# DIRECTIONS
Retype the listing exactly, minus its pictures.

# EXCERPTED RECORDS
__________
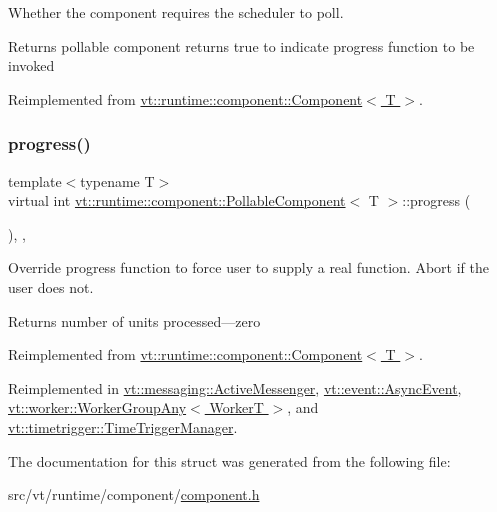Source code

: Whether the component requires the scheduler to poll. 

\begin{DoxyReturn}{Returns}
pollable component returns true to indicate progress function to be invoked 
\end{DoxyReturn}


Reimplemented from \hyperlink{structvt_1_1runtime_1_1component_1_1_component_a5a15bd0369a9d3765a6c70249bada96f}{vt\+::runtime\+::component\+::\+Component$<$ T $>$}.

\mbox{\label{structvt_1_1runtime_1_1component_1_1_pollable_component_a34cad810026224d550cd9b0c9d1eff22}} 
\subsubsection{\texorpdfstring{progress()}{progress()}}
{\footnotesize\ttfamily template$<$typename T$>$ \\
virtual int \hyperlink{structvt_1_1runtime_1_1component_1_1_pollable_component}{vt\+::runtime\+::component\+::\+Pollable\+Component}$<$ T $>$\+::progress (\begin{DoxyParamCaption}{ }\end{DoxyParamCaption})\hspace{0.3cm}{\ttfamily [inline]}, {\ttfamily [override]}, {\ttfamily [virtual]}}



Override progress function to force user to supply a real function. Abort if the user does not. 

\begin{DoxyReturn}{Returns}
number of units processed---zero 
\end{DoxyReturn}


Reimplemented from \hyperlink{structvt_1_1runtime_1_1component_1_1_component_a1dab11d9eb5bed8dfd5a3bb8fdf67f5a}{vt\+::runtime\+::component\+::\+Component$<$ T $>$}.



Reimplemented in \hyperlink{structvt_1_1messaging_1_1_active_messenger_a4cd83c125e144ecbd9425fa7cd194538}{vt\+::messaging\+::\+Active\+Messenger}, \hyperlink{structvt_1_1event_1_1_async_event_a36f18429bc2856a30c8f7fd70654e0a4}{vt\+::event\+::\+Async\+Event}, \hyperlink{structvt_1_1worker_1_1_worker_group_any_a1a2d6dc321514501e00c0373f2583146}{vt\+::worker\+::\+Worker\+Group\+Any$<$ Worker\+T $>$}, and \hyperlink{structvt_1_1timetrigger_1_1_time_trigger_manager_aa2d7955644dc9a1be6e813819b69f711}{vt\+::timetrigger\+::\+Time\+Trigger\+Manager}.



The documentation for this struct was generated from the following file\+:\begin{DoxyCompactItemize}
\item 
src/vt/runtime/component/\hyperlink{component_8h}{component.\+h}\end{DoxyCompactItemize}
__________
# ANSWER TO THE PROBLEM
Source code

: Whether the component requires the scheduler to poll. 

\begin{DoxyReturn}{Returns}
pollable component returns true to indicate progress function to be invoked 
\end{DoxyReturn}


Reimplemented from \hyperlink{structvt_1_1runtime_1_1component_1_1_component_a5a15bd0369a9d3765a6c70249bada96f}{vt\+::runtime\+::component\+::\+Component$<$ T $>$}.

\mbox{\label{structvt_1_1runtime_1_1component_1_1_pollable_component_a34cad810026224d550cd9b0c9d1eff22}} 
\subsubsection{\texorpdfstring{progress()}{progress()}}
{\footnotesize\ttfamily template$<$typename T$>$ \\
virtual int \hyperlink{structvt_1_1runtime_1_1component_1_1_pollable_component}{vt\+::runtime\+::component\+::\+Pollable\+Component}$<$ T $>$\+::progress (\begin{DoxyParamCaption}{ }\end{DoxyParamCaption})\hspace{0.3cm}{\ttfamily [inline]}, {\ttfamily [override]}, {\ttfamily [virtual]}}



Override progress function to force user to supply a real function. Abort if the user does not. 

\begin{DoxyReturn}{Returns}
number of units processed---zero 
\end{DoxyReturn}


Reimplemented from \hyperlink{structvt_1_1runtime_1_1component_1_1_component_a1dab11d9eb5bed8dfd5a3bb8fdf67f5a}{vt\+::runtime\+::component\+::\+Component$<$ T $>$}.



Reimplemented in \hyperlink{structvt_1_1messaging_1_1_active_messenger_a4cd83c125e144ecbd9425fa7cd194538}{vt\+::messaging\+::\+Active\+Messenger}, \hyperlink{structvt_1_1event_1_1_async_event_a36f18429bc2856a30c8f7fd70654e0a4}{vt\+::event\+::\+Async\+Event}, \hyperlink{structvt_1_1worker_1_1_worker_group_any_a1a2d6dc321514501e00c0373f2583146}{vt\+::worker\+::\+Worker\+Group\+Any$<$ Worker\+T $>$}, and \hyperlink{structvt_1_1timetrigger_1_1_time_trigger_manager_aa2d7955644dc9a1be6e813819b69f711}{vt\+::timetrigger\+::\+Time\+Trigger\+Manager}.



The documentation for this struct was generated from the following file\+:\begin{DoxyCompactItemize}
\item 
src/vt/runtime/component/\hyperlink{component_8h}{component.\+h}\end{DoxyCompactItemize}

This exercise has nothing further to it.